─── INFORMATION SHOWN ───

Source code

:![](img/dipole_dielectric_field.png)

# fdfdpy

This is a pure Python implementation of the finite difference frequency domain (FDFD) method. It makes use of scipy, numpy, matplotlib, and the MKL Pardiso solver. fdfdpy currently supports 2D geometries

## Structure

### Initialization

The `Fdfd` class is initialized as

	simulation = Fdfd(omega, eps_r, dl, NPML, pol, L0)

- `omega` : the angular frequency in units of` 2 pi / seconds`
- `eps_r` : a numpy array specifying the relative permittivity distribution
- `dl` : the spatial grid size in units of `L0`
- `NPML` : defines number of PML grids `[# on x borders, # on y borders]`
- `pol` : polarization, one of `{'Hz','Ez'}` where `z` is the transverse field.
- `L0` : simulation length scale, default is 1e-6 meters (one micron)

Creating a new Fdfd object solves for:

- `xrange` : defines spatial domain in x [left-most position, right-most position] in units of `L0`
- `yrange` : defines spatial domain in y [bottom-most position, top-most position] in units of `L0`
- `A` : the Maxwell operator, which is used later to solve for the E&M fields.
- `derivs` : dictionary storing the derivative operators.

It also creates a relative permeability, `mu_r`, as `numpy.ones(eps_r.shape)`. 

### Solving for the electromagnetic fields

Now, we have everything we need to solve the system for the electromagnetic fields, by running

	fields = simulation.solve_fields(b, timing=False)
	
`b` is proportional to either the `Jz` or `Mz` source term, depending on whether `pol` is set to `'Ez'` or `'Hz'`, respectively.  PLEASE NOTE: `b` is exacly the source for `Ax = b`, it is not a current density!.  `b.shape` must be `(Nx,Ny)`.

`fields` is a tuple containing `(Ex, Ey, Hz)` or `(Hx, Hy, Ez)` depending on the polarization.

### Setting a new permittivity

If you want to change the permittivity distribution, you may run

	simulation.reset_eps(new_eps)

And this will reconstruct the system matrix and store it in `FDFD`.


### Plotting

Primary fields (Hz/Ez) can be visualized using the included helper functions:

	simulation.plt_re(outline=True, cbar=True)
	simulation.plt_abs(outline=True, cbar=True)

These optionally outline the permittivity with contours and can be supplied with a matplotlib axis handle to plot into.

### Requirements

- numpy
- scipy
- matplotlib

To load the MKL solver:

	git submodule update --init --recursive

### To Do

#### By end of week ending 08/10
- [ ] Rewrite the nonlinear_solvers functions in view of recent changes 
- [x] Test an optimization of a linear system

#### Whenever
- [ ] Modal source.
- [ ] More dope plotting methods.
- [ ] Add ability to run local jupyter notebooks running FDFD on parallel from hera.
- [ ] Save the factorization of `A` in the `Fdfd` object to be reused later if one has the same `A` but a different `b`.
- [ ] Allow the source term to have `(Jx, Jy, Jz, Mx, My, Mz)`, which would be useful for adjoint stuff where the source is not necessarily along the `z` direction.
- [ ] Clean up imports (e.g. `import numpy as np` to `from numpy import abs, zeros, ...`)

───

* THE PROBLEM *
Each line in the records above with "numpy" must be returned.

* ANSWER TO THIS PROBLEM *
This is a pure Python implementation of the finite difference frequency domain (FDFD) method. It makes use of scipy, numpy, matplotlib, and the MKL Pardiso solver. fdfdpy currently supports 2D geometries
- `eps_r` : a numpy array specifying the relative permittivity distribution
It also creates a relative permeability, `mu_r`, as `numpy.ones(eps_r.shape)`. 
- numpy
- [ ] Clean up imports (e.g. `import numpy as np` to `from numpy import abs, zeros, ...`)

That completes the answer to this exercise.